2.3. Experiment 2: Lactate administration following acute electrical muscle stimulation

The resistance exercise protocol was conducted as previously described (Ogasawara et al., 2016; Shirai, Aoki, et al., 2020). Briefly, the mice were anesthetized with inhaled isoflurane (2%, KN‐1701; Natsume), and both lower limbs of each mouse were shaved and cleaned with alcohol wipes. Lactate or PBS was then administrated intraperitoneally 15 min before the resistance exercise. The mice were positioned with their foot on a footplate (with an ankle joint angle of 90°) in the prone position. The gastrocnemius muscle was stimulated percutaneously with electrodes connected to an electric stimulator and isolator (Ag/AgCl, Vitrode V; Nihon Kohden). The right gastrocnemius muscle was isometrically exercised (stimulation for 3 s, 10 contractions, with intervals of 7 s between contractions; total of 5 sets with 3‐min intervals between sets). The voltage (30 V) and stimulation frequency (100 Hz) were adjusted to produce maximal isometric tension. The left gastrocnemius muscle served as a control (Sham), and electrodes were attached, but no ES was applied. Blood samples were collected from the tail before and 15 min after administrating lactate or PBS. Blood lactate levels were measured using a portable blood lactate analyzer (Lactate Pro 2, Arkray). Muscle samples were obtained immediately (0 h) and 3 h after resistance exercise. Tissues were frozen rapidly in liquid nitrogen and stored at −80°C until use.
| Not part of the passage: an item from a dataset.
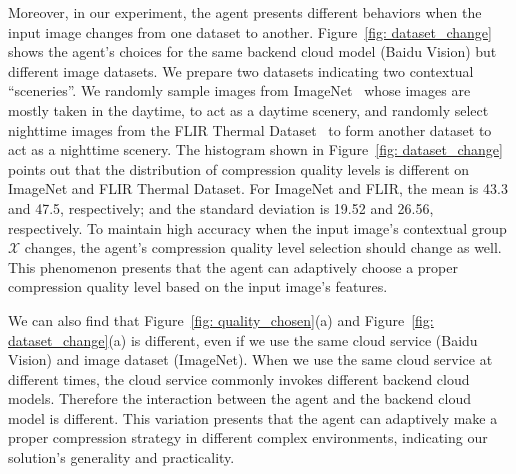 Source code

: Moreover, in our experiment, the agent presents different behaviors when the input image changes from one dataset to another. Figure~\ref{fig: dataset_change} shows the agent's choices for the same backend cloud model (Baidu Vision) but different image datasets. We prepare two datasets indicating two contextual ``sceneries''. We randomly sample images from ImageNet~\cite{ImageNet} whose images are mostly taken in the daytime, to act as a daytime scenery, and randomly select nighttime images from the FLIR Thermal Dataset~\cite{FLIR} to form another dataset to act as a nighttime scenery. \textcolor{revise}{The histogram shown in Figure~\ref{fig: dataset_change} points out that the distribution of compression quality levels is different on ImageNet and FLIR Thermal Dataset. For ImageNet and FLIR, the mean is 43.3 and 47.5, respectively; and the standard deviation is 19.52 and 26.56, respectively.} To maintain high accuracy when the input image's contextual group $ \mathcal{X} $ changes, the agent's compression quality level selection should change as well. This phenomenon presents that the agent can adaptively choose a proper compression quality level based on the input image's features.

\textcolor{revise}{We can also find that Figure~\ref{fig: quality_chosen}(a) and Figure~\ref{fig: dataset_change}(a) is different, even if we use the same cloud service (Baidu Vision) and image dataset (ImageNet). When we use the same cloud service at different times, the cloud service commonly invokes different backend cloud models. Therefore the interaction between the agent and the backend cloud model is different. This variation presents that the agent can adaptively make a proper compression strategy in different complex environments, indicating our solution's generality and practicality.} %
We have previously confirmed that electrical stimulation causes contraction of the gastrocnemius muscle, but the effect on muscles such as soleus and plantaris is unknown, so we sampled the gastrocnemius muscle. The muscle fibers of the gastrocnemius muscle used in this experiment are characterized by Type II and IIB fibers (Rahmati & Rashno, 2021; Vechetti et al., 2019).
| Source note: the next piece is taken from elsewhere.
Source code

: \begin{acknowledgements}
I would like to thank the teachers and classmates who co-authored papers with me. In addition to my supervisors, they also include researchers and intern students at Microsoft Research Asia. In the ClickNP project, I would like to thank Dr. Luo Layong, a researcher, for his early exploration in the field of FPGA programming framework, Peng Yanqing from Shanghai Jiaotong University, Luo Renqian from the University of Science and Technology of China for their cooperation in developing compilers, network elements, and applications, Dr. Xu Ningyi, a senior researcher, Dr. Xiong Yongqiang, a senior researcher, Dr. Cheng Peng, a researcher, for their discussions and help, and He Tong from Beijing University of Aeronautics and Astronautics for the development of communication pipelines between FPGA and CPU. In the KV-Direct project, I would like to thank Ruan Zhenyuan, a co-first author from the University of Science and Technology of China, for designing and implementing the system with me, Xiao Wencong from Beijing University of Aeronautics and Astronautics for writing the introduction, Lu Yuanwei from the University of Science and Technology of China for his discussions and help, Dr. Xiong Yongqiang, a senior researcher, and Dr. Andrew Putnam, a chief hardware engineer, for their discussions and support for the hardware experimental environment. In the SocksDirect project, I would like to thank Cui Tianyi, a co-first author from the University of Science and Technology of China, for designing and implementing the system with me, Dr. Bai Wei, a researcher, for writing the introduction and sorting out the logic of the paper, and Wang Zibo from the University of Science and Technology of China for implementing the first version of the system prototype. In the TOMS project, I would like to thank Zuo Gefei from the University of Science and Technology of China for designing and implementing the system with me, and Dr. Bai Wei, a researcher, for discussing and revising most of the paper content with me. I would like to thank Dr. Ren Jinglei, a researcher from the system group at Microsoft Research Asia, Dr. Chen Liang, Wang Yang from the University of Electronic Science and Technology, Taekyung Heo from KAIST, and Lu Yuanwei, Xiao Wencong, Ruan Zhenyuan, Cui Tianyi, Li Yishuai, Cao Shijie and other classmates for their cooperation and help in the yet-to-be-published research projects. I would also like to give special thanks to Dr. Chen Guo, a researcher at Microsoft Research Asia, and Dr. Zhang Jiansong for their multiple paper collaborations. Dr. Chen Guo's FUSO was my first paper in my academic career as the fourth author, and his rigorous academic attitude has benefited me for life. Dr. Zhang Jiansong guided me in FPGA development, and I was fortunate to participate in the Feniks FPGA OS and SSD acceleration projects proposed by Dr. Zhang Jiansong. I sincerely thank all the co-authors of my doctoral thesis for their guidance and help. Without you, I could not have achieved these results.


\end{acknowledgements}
2.4. Lactate tolerance test

The resistance exercise protocol was conducted as previously described (Takahashi et al., 2020; Takahashi et al., 2021). The lactate tolerance test was conducted after intraperitoneal administration of sodium lactate (1 g/kg body weight) 14 days after the start of OL. Blood samples were taken from the tail before and 5, 15, 30, and 60 min after administration. Blood lactate concentration was measured using a portable blood lactate analyzer (Lactate Pro 2, Arkray).
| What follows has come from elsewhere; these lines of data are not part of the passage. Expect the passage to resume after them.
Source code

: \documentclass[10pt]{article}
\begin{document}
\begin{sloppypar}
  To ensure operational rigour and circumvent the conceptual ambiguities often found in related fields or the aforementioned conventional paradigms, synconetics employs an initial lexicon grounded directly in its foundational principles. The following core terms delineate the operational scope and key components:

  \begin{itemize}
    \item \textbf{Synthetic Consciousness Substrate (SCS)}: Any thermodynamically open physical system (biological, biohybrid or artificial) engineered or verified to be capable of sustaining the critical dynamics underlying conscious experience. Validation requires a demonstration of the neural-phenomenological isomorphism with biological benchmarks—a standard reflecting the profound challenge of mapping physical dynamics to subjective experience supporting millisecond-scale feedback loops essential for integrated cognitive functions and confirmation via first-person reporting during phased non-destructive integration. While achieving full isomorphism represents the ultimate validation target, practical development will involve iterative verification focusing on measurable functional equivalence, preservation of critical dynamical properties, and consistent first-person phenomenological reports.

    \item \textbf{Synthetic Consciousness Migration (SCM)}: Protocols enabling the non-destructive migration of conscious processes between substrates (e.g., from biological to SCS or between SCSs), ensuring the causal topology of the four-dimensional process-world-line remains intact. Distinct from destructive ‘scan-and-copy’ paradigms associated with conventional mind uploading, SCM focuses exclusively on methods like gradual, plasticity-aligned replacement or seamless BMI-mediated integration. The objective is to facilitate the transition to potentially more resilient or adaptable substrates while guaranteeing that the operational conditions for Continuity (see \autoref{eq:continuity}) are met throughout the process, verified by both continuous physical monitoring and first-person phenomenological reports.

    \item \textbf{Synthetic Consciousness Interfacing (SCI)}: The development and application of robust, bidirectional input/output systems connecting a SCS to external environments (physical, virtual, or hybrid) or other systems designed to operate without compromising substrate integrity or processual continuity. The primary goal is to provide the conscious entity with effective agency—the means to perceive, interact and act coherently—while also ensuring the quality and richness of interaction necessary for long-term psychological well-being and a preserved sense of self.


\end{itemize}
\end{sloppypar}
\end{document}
2.5. Cross sectional area quantification

The plantaris muscle was covered optimal cutting temperature (OCT) compound (Sakura Finetek), rapidly frozen in liquid nitrogen‐cooled isopentane, and stored at −20°C until sectioning. Frozen muscles were sectioned at a thickness of 10 μm, air dried, and stored at −20°C. Sections were fixed in 4% paraformaldehyde (PFA), permeabilized with 0.1% Triton X‐100, and blocked with 1% bovine serum albumin. Rat anti‐laminin and Texas Red‐conjugated goat anti‐rat immunoglobulin G (H + L) antibodies were used for detecting laminin localization. The CSA of muscle fiber sections was measured using laminin‐stained 20× magnification images. Image were captured with an Olympus DP‐74 microscope (Tokyo, Japan), and the CSA analysis was performed using the Image J software.

2.6. Western blotting

The excised plantaris and gastrocnemius muscles were immediately frozen in liquid nitrogen, and total muscle protein was extracted using lysis buffer containing 50 mM HEPES (pH: 7.6), 150 mM NaCl, 10 mM EDTA, 10 mM Na4P2O7, 10 mM NaF, 2 mM Na3VO4, 1% (vol/vol) NP‐40, 1% (vol/vol) Na‐deoxycholate, 0.2% (wt/vol) sodium dodecyl sulphate, and 1% (vol/vol) complete protease inhibitor cocktail (Nacalai Tesque Inc.). Protein concentrations were measured using a Protein Assay Bicinchoninate Kit (Nacalai Tesque Inc.). Before the sodium dodecyl sulphate‐polyacrylamide gel electrophoresis (SDS‐PAGE), an aliquot of the extracted protein solution was mixed with equal volumes of the sample loading buffer containing 1% (vol/vol) 2‐mercaptoethanol, 4% (wt/vol) SDS, 125 mM of Tris–HCl (pH: 6.8), 10% (wt/vol) sucrose, and 0.01% (wt/vol) bromophenol blue. The mixture was then heated at 97°C for 3 min. Ten micrograms of protein were separated on an SDS‐polyacrylamide gel and electrically transferred to an Immuno‐Blot PVDF membrane (Bio‐Rad Laboratories). The blot was blocked by Blocking One (Nacalai Tesque Inc.) for 1 h at room temperature and incubated with primary antibodies overnight at 4°C in tris‐buffered saline containing 0.1% Tween‐20. Signals were detected using the ImmunoStar Zeta or LD (Wako Chemicals), quantified by C‐Digit (LI‐COR Biosciences), and expressed as arbitrary units. Coomassie Brilliant Blue (CBB) staining was used to verify consistent loading.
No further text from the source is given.